Difficulty: Easy
Correct Answer: From below the short run average cost curve
Explanation:
Introduction / Context:
In microeconomics, the relationship between different short run cost curves is a very common examination topic. In particular, students are often asked to remember how the short run marginal cost (SRMC) curve interacts with the short run average cost (SRAC) curve at its minimum point. Understanding this intersection gives insight into how marginal decisions influence average outcomes in production and cost analysis for firms.
Given Data / Assumptions:
Concept / Approach:
The key idea is the general rule that whenever a marginal magnitude is less than an average magnitude, the average falls, and whenever the marginal is greater than the average, the average rises. The average reaches its minimum exactly when the marginal equals the average. Applied to cost curves, the short run marginal cost equals the short run average cost at the minimum point of the SRAC curve, and the SRMC curve cuts the SRAC curve from below at that point.
Step-by-Step Solution:
1. Consider the falling part of the SRAC curve. Here the marginal cost is less than average cost, so each additional unit produced pulls the average down.2. As output increases, marginal cost eventually rises and meets average cost exactly at the minimum point of the SRAC curve.3. At that minimum point, SRMC equals SRAC and the marginal cost curve must cross the average cost curve.4. Because before the minimum SRMC is below SRAC and after the minimum SRMC is above SRAC, the SRMC curve comes from below and then moves above.5. Therefore, at the minimum of the SRAC curve, the SRMC curve cuts the SRAC curve from below.
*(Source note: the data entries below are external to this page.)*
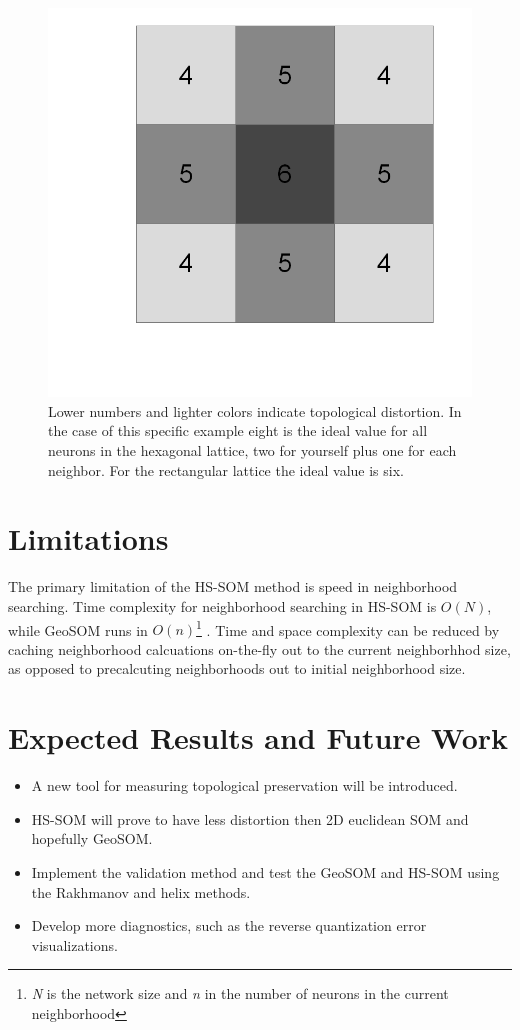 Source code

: \documentclass[12pt]{article}
\begin{document}
\begin{figure}
\centering
\includegraphics[width=0.4\linewidth]{figure_rect.png}
\caption{Lower numbers and lighter colors indicate topological distortion.  In
the case of this specific example eight is the ideal value for all neurons in
the hexagonal lattice, two for yourself plus one for each neighbor.  For the
rectangular lattice the ideal value is six.}
\label{figure3}
\end{figure}

\section{Limitations}
The primary limitation of the HS-SOM method is speed in neighborhood
searching. Time complexity for neighborhood searching in HS-SOM is
\begin{math}O(N)\end{math}, while GeoSOM runs in
\begin{math}O(n)\end{math}\footnote{\textit{N} is the network size and
\textit{n} in the number of neurons in the current
neighborhood} \citep{Wu:2006lr}. Time and space complexity can be reduced by
caching neighborhood calcuations on-the-fly out to the current neighborhhod
size, as opposed to precalcuting neighborhoods out to initial neighborhood
size.
\section{Expected Results and Future Work}
\begin{itemize}
\item A new tool for measuring topological preservation will be introduced.
\item HS-SOM will prove to have less distortion then 2D euclidean SOM and hopefully GeoSOM.
\item Implement the validation method and test the GeoSOM and HS-SOM using the Rakhmanov and helix methods.
\item Develop more diagnostics, such as the reverse quantization error visualizations.
\end{itemize}





\end{document}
Verification / Alternative check:
A useful analogy is average marks and marks in the next exam. If the next mark (marginal mark) is less than the current average, the average falls. If the next mark is higher, the average rises. The average is at its lowest turning point just when the next mark equals the average and is rising from a lower value. This mirrors the behaviour of SRMC and SRAC and confirms that SRMC must cross SRAC from below at the minimum point.
Why Other Options Are Wrong:
Option A: Cutting from the top would imply that marginal cost is above average cost before the minimum, which contradicts the rule that the average falls when marginal is below the average.
Option C: Cutting from the right side is not a meaningful description in terms of economic geometry and does not reflect the standard diagram of cost curves.
Option D: Cutting from the left side is again not how the relationship between marginal and average cost is described in theory.
Option E: Saying that SRMC never cuts SRAC at the minimum point is incorrect because their equality at the minimum point is a core result of cost theory.
Common Pitfalls:
Many learners confuse short run average variable cost with average total cost, but the same logic applies to both. Another common mistake is to think that marginal cost cuts from above because they imagine the curve coming down from a high point, but the mathematical rule about averages ensures that the marginal cost curve must cross from below at the minimum of the average cost curve. Remember to connect the geometric diagram with the average and marginal rule to avoid this confusion.
Final Answer:
The short run marginal cost curve cuts the short run average cost curve from below at the minimum point of the short run average cost curve.